CarolLynnCarol Lynn Stevenson Grellas is the 2019 finalist in the Eric Hoffer Book Award with her manuscript An Ode to Hope in the Midst of Pandemonium and winner of the 2012 Red Ochre Press Chapbook contest with her manuscript Before I Go to Sleep. Her work has appeared in a wide variety of online and print magazines including The Yale Journal for Humanities in Medicine, Poets and Artists, War, Literature and the Arts and many more. She is a nine-time Pushcart Prize nominee as well as a seven-time Best of the Net nominee. She has had several collections of poetry published including On the Edge of the Ethereal, Aldrich Press and In the Making of Goodbyes, Clare Songbird Publishing House. Her book Epitaph for the Beloved, will be released later this year from Finishing Line Press. She is a member of the Saratoga Authors’ Hall of Fame and the Sacramento Poetry Center Board of Directors. According to family lore, she is a direct descendant of Robert Louis Stevenson or at least her mother says so.

Leap Year

When she shares her secrets, you might judge
her for loss of time—staccato memories, recounting
calamity with the hush of a sparrow’s last breath,

her lungs emptied of prayers after a stuttering
of darkness, shadows lurking in the corner of her eyes.
Don’t worry about the scars on her skin, the long

tear of her body’s broken wing, the forever stain
of bruises on the tops of her feet, bones snapped
and butterflied, stapled back together like a robot

in a child’s toybox, there are stiches for torn flesh,
titanium plates for jagged bones, but how to give back
the unbrokenness—make her whole again?

And when she wakes at night her mind powerless
to her body’s recall, she will tell you, it’s nothing.
She will pick feathers from her pillow and try to make

a nest for sleeping. A safe place to cushion
the restlessness of unsaid pain. She isn’t quite the same,
her writing a scribble, a nervous twist of cursive,

a quill paralyzed with despair. On a bad night,
her husband will hold her still, there, there, he’ll say
and bend her tremors towards him, to the soft hollow

of his core, close her eyes, and whisper a fairy’s song
in her ear. She feels safe when he’s near. But now
and then the darkness murders her once more,

betrays her sense of calm, and a killing takes place
until she opens her eyes when she’s like a book
without a name, a handful of pages ripped

from the middle. That’s the problem
with almost dying; it keeps happening
again, and again and again.

Handful of Stallions at Twilight

For my father, Army Corporal 7 Ordnance, Korea
Golden Gate National Cemetery Plot: 2C 4599

Thoughts on what’s left behind—

The memory of a houseful of mourners,
my aunt as she opened the freezer, saying—

Be strong for your mother, here
are dinners for the next 100 days.

Our old dog Blackjack who slept
on your favorite pillow. The two years

he napped there as if you’d come home
then died in the loneliness of waiting.

I still remember the hollow of your eyes,
how shadows lurked through a haze of brown.

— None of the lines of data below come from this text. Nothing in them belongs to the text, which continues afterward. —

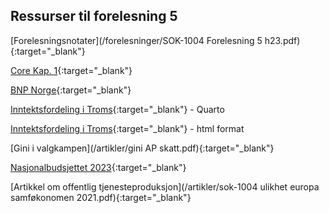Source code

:## Ressurser til forelesning 5

[Forelesningsnotater](/forelesninger/SOK-1004 Forelesning 5 h23.pdf){:target="_blank"}

[Core Kap. 1](https://www.core-econ.org/the-economy/book/text/01.html#subheadline){:target="_blank"}

[BNP Norge](https://www.ssb.no/nasjonalregnskap-og-konjunkturer/nasjonalregnskap/statistikk/nasjonalregnskap){:target="_blank"}

[Inntektsfordeling i Troms](/rkode/F5_inntektsfordeling_2015.qmd){:target="_blank"} - Quarto


[Inntektsfordeling i Troms](/rkode/F5_inntektsfordeling_2015.html){:target="_blank"} - html format


[Gini i valgkampen](/artikler/gini AP skatt.pdf){:target="_blank"}

[Nasjonalbudsjettet 2023](https://www.regjeringen.no/contentassets/85ceadfcd04b4f23b291223280efc83f/no/pdfs/stm202220230001000dddpdfs.pdf){:target="_blank"}

[Artikkel om offentlig tjenesteproduksjon](/artikler/sok-1004 ulikhet europa samføkonomen 2021.pdf){:target="_blank"}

What voice must have said, there’s no more
happiness, surrender, take this handful of pills.

They say heroes die in the battle, do some
face the enemy once they’ve come home?

And where are your medals, your ribbons
of honor for winning a war?

Here, this souvenir, this gathering
of stars, this American flag that covered

your casket while buglers played
the day you were buried to the sound of Taps.

I’ve saved your drawings, your pictures
of stallions, and notes that you scribbled,

your jumbling of thoughts. Did you write
the answers on the bark of a tree?

Will it one day rot, too weak to stand, fall
onto itself against the cold earth, its canopy

of leaves splayed over ground, your sadness
removed where a cluster of dandelions rise

wild and free? Who will know the sorrow
that came to you? Or was it joy—

a vison of angels carved from stone,
a golden gargoyle adorned at the gate?

When I found you, your cheek still kissable,
skin the shade of water and sleep,

but too much time had passed to save you.
What life is so eclipsed by grief

death becomes a wanted thing? Was your last
goodnight an escape or apology?

Did you see an opening through a pinhole
in sky, a path beyond dark to moonlight?

Maybe you hoped someday I’d follow?
Was death so sweet a promise no daughter

could call you back? In my dreams your horse
gallops on the meadow, the one you drew

from a black and white sketch. Sometimes
you’re the rider; sometimes there’s just a horse…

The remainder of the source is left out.